Task objective:
Below are the records; give again exactly the line with "Console, après avoir", the line with "Apply a fix</span></span>", and each line that lies between them, and nothing besides.

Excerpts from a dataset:
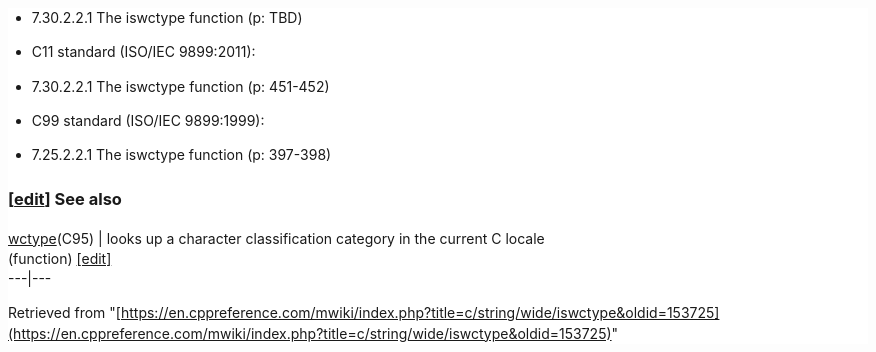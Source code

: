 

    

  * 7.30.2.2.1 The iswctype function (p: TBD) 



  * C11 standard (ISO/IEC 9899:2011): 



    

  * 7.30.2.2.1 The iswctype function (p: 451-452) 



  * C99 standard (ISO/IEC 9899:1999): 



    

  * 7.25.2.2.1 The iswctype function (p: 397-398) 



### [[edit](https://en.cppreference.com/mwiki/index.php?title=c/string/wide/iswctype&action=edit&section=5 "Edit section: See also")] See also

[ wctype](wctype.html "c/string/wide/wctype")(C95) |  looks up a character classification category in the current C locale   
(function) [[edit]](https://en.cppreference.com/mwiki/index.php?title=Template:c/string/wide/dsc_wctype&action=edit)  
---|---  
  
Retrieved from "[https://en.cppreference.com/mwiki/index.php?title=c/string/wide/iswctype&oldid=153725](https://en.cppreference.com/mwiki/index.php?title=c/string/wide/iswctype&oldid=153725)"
* * *
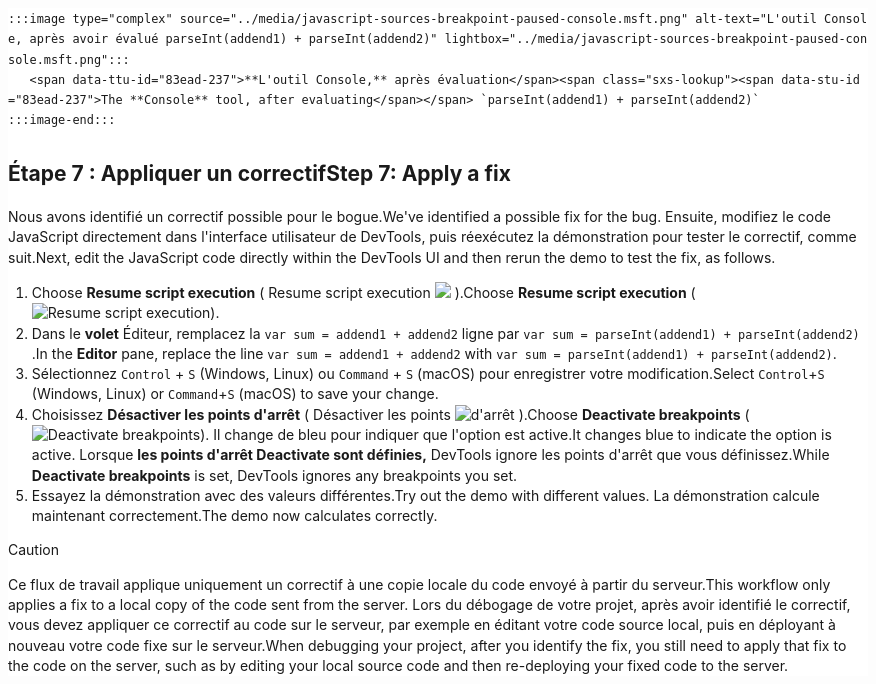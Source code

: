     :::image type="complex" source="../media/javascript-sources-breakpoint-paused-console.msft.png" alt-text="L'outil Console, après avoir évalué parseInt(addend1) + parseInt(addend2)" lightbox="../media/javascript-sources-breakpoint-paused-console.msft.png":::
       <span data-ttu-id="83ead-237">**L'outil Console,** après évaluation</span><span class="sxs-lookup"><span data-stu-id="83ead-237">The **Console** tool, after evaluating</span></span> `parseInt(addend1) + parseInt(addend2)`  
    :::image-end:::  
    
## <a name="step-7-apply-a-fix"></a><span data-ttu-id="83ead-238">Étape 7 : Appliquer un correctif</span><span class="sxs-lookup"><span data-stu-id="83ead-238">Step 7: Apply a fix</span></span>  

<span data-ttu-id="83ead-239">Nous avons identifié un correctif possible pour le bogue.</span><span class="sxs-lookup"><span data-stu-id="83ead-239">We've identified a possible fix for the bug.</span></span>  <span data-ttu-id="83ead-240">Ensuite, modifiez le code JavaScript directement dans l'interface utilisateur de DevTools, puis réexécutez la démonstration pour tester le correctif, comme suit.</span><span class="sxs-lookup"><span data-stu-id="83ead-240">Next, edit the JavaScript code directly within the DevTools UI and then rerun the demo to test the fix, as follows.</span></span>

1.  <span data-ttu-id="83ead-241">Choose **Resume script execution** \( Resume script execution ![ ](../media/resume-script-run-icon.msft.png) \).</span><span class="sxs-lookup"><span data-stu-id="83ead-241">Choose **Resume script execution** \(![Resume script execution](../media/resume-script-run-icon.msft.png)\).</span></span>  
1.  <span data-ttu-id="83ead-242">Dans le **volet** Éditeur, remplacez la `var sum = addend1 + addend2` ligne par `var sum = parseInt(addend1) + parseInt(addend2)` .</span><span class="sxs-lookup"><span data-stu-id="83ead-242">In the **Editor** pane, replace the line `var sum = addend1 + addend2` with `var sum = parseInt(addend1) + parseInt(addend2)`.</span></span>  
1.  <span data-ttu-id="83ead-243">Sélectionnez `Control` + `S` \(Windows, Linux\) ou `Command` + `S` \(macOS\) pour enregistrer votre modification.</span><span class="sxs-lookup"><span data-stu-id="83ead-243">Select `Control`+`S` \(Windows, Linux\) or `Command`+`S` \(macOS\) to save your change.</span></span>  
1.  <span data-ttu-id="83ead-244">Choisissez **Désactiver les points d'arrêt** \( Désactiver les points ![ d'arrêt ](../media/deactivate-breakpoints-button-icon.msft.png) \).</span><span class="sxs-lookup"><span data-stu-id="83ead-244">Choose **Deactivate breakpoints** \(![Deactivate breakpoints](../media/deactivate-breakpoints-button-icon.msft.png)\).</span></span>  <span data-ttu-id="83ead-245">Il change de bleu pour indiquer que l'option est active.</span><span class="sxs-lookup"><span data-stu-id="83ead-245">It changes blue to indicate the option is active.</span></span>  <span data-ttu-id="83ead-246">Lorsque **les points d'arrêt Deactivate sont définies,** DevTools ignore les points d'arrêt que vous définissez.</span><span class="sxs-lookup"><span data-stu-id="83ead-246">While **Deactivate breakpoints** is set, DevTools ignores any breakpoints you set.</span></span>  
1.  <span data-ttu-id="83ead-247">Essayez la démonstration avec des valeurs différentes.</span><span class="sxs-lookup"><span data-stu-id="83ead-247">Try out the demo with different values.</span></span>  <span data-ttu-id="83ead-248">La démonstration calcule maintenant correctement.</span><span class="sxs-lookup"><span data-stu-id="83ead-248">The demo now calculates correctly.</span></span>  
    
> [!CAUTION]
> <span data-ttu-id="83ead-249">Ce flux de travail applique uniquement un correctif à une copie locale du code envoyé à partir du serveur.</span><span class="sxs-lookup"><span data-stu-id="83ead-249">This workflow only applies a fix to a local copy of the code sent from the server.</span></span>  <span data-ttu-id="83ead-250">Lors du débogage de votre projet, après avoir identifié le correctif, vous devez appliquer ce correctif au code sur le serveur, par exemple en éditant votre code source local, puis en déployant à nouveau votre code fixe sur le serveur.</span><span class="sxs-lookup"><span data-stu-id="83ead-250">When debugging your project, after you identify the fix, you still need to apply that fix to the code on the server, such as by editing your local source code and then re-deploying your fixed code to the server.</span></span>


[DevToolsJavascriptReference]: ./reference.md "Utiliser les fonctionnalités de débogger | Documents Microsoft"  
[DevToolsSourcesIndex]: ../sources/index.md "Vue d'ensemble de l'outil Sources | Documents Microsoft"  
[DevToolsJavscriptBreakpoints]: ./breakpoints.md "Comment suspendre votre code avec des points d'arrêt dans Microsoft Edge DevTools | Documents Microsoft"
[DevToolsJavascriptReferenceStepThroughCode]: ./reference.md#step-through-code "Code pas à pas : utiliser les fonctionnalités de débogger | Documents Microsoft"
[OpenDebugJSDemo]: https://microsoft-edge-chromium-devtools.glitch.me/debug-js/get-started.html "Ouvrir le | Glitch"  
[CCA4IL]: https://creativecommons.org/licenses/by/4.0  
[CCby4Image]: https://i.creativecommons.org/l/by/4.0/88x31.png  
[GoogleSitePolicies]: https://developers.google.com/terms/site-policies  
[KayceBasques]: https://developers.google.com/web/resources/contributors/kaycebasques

Task answer:
:     :::image type="complex" source="../media/javascript-sources-breakpoint-paused-console.msft.png" alt-text="L'outil Console, après avoir évalué parseInt(addend1) + parseInt(addend2)" lightbox="../media/javascript-sources-breakpoint-paused-console.msft.png":::
       <span data-ttu-id="83ead-237">**L'outil Console,** après évaluation</span><span class="sxs-lookup"><span data-stu-id="83ead-237">The **Console** tool, after evaluating</span></span> `parseInt(addend1) + parseInt(addend2)`  
    :::image-end:::  
    
## <a name="step-7-apply-a-fix"></a><span data-ttu-id="83ead-238">Étape 7 : Appliquer un correctif</span><span class="sxs-lookup"><span data-stu-id="83ead-238">Step 7: Apply a fix</span></span>  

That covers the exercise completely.